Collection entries
○ ○ ○ ○

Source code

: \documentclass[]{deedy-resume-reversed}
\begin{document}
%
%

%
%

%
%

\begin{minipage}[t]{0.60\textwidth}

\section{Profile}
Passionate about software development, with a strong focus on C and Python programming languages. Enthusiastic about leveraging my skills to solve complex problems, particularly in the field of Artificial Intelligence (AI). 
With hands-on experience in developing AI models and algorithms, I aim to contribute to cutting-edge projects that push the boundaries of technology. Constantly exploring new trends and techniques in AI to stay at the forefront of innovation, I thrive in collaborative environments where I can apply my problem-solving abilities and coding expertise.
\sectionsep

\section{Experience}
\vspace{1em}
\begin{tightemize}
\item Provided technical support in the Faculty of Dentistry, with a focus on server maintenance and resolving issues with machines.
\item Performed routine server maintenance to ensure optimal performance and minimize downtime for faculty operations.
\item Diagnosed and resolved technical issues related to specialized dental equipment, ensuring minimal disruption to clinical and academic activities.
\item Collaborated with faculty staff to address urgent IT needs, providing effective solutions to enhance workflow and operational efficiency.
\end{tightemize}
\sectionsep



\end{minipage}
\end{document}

○ ○ ○ ○

▶ TASK OBJECTIVE: Extract every line above containing the word "begin".

▶ OUTPUT FOR THIS EXERCISE:
\begin{document}
\begin{minipage}[t]{0.60\textwidth}
\begin{tightemize}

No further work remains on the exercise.